Pourquoi tant d’organisations échouent à communiquer sur Internet ?
Série : Comprendre les cultures du web pour mieux rejoindre ses publics
Article 1
Quand je vois certains types de communication échouer sur Internet, je repense à une anecdote entendue pendant mes études au HEC.
Dans les années 1980, lors de nombreuses négociations entre entreprises américaines et japonaises, un malentendu revenait souvent.
Les équipes américaines arrivaient avec des contrats détaillés, convaincues de démontrer leur sérieux et leur professionnalisme. Pourtant, leurs interlocuteurs japonais interprétaient ce geste autrement.
Dans leur culture d’affaires, la confiance et la relation précèdent le contrat, qui n’est qu’une formalité finale.
Ce qui était censé rassurer était donc parfois perçu comme un manque de confiance.
Le décalage culturel sur le web
Un décalage similaire apparaît aujourd’hui dans la communication sur Internet.
Beaucoup d’organisations communiquent en ligne avec les codes et les réflexes de leur univers professionnel. Pourtant, la culture du web fonctionne souvent selon des logiques très différentes.

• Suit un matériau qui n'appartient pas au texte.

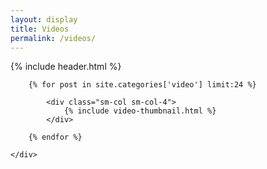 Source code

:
 ```yaml
---
layout: display
title: Videos
permalink: /videos/
---
```


{% include header.html %}

<div id="video-thumbnails" class="container px2 py1">
    <div class="clearfix mxn2">

        {% for post in site.categories['video'] limit:24 %}

            <div class="sm-col sm-col-4">
                {% include video-thumbnail.html %}
            </div>

        {% endfor %}

    </div>
</div>
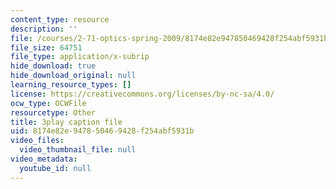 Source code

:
 ```yaml
---
content_type: resource
description: ''
file: /courses/2-71-optics-spring-2009/8174e82e947850469428f254abf5931b_jNSvbmc_ecM.vtt
file_size: 64751
file_type: application/x-subrip
hide_download: true
hide_download_original: null
learning_resource_types: []
license: https://creativecommons.org/licenses/by-nc-sa/4.0/
ocw_type: OCWFile
resourcetype: Other
title: 3play caption file
uid: 8174e82e-9478-5046-9428-f254abf5931b
video_files:
  video_thumbnail_file: null
video_metadata:
  youtube_id: null
---
```

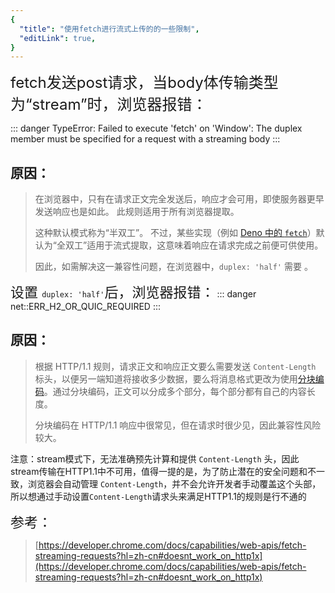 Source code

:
 ```yaml
---
{
  "title": "使用fetch进行流式上传的的一些限制",
  "editLink": true,
}
---
```


<span data-type="text" style="font-size: 24px;">fetch发送post请求，当body体传输类型为“stream”时，浏览器报错：</span>

::: danger
TypeError: Failed to execute 'fetch' on 'Window': The duplex member must be specified for a request with a streaming body
::: 

## 原因：

> 在浏览器中，只有在请求正文完全发送后，响应才会可用，即使服务器更早发送响应也是如此。 此规则适用于所有浏览器提取。
>
> 这种默认模式称为“半双工”。 不过，某些实现（例如 [Deno 中的 ](https://doc.deno.land/deno/stable/%7E/fetch)​[`fetch`](https://doc.deno.land/deno/stable/%7E/fetch)）默认为“全双工”适用于流式提取，这意味着响应在请求完成之前便可供使用。
>
> 因此，如需解决这一兼容性问题，在浏览器中，`duplex: 'half'` 需要 。

<span data-type="text" style="font-size: 22px;">设置 </span>`duplex: 'half'`​<span data-type="text" style="font-size: 22px;"> 后，浏览器报错：</span>
::: danger
net::ERR_H2_OR_QUIC_REQUIRED
::: 

## 原因：

> 根据 HTTP/1.1 规则，请求正文和响应正文要么需要发送 `Content-Length` 标头，以便另一端知道将接收多少数据，要么将消息格式更改为使用[分块编码](https://en.wikipedia.org/wiki/Chunked_transfer_encoding)。通过分块编码，正文可以分成多个部分，每个部分都有自己的内容长度。
>
> 分块编码在 HTTP/1.1 响应中很常见，但在请求时很少见，因此兼容性风险较大。

注意：stream模式下，无法准确预先计算和提供 `Content-Length` 头，因此stream传输在HTTP1.1中不可用，值得一提的是，为了防止潜在的安全问题和不一致，浏览器会自动管理 `Content-Length`，并不会允许开发者手动覆盖这个头部，所以想通过手动设置`Content-Length`请求头来满足HTTP1.1的规则是行不通的

<span data-type="text" style="font-size: 22px;">参考：</span>

> [https://developer.chrome.com/docs/capabilities/web-apis/fetch-streaming-requests?hl=zh-cn#doesnt_work_on_http1x](https://developer.chrome.com/docs/capabilities/web-apis/fetch-streaming-requests?hl=zh-cn#doesnt_work_on_http1x)
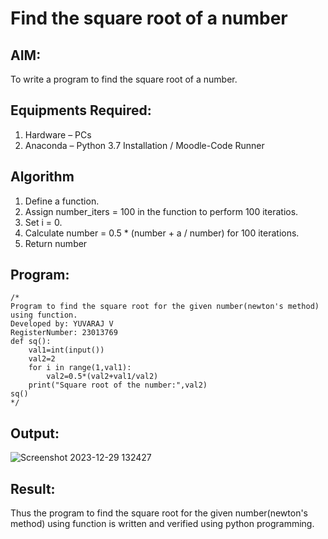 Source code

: # Find the square root of a number

## AIM:
To write a program to find the square root of a number.

## Equipments Required:
1. Hardware – PCs
2. Anaconda – Python 3.7 Installation / Moodle-Code Runner

## Algorithm
1. Define a function.
2. Assign number_iters = 100 in the function to perform 100 iteratios.
3. Set i = 0.
4. Calculate  number = 0.5 * (number + a / number) for 100 iterations.
5. Return number

## Program:
```
/*
Program to find the square root for the given number(newton's method) using function.
Developed by: YUVARAJ V
RegisterNumber: 23013769
def sq():
    val1=int(input())
    val2=2
    for i in range(1,val1):
        val2=0.5*(val2+val1/val2)
    print("Square root of the number:",val2)
sq()
*/
```

## Output:
![Screenshot 2023-12-29 132427](https://github.com/YuvarajVB/Square-root-of-a-number/assets/151488375/e304a6f9-2239-4b4b-a8e6-1528c4d44245)




## Result:
Thus the program to find the square root for the given number(newton's method) using function is written and verified using python programming.
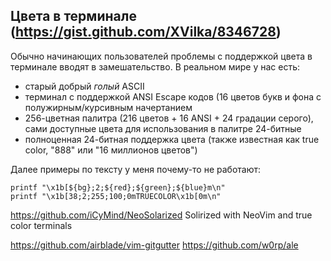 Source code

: ## Цвета в терминале (https://gist.github.com/XVilka/8346728)

Обычно начинающих пользователей проблемы с поддержкой цвета в терминале вводят в замешательство. В реальном мире у нас есть:

* старый добрый *голый* ASCII
* терминал с поддержкой ANSI Escape кодов (16 цветов букв и фона с полужирным/курсивным начертанием
* 256-цветная палитра (216 цветов + 16 ANSI + 24 градации серого), сами доступные цвета для использования в палитре 24-битные
* полноценная 24-битная поддержка цвета (также известная как true color, "888" или "16 миллионов цветов")

Далее примеры по тексту у меня почему-то не работают:

```
printf "\x1b[${bg};2;${red};${green};${blue}m\n"
printf "\x1b[38;2;255;100;0mTRUECOLOR\x1b[0m\n"
```


https://github.com/iCyMind/NeoSolarized
Solirized with NeoVim and true color terminals

https://github.com/airblade/vim-gitgutter
https://github.com/w0rp/ale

Le problème n’est donc pas toujours le message. C’est la culture dans laquelle il est exprimé.
Le cas des marques
Un bon exemple de ce phénomène peut être observé dans la communication de certaines marques, qui tentent d’utiliser des mèmes ou du slang sans toujours en saisir les codes ni le contexte.
En cherchant à imiter la culture Internet plutôt qu’à y participer naturellement, elles produisent souvent une communication perçue comme artificielle et qui passe largement inaperçue.
Le cas de la politique
Cette dynamique se retrouve également dans la sphère politique, où elle influence cette fois le débat public.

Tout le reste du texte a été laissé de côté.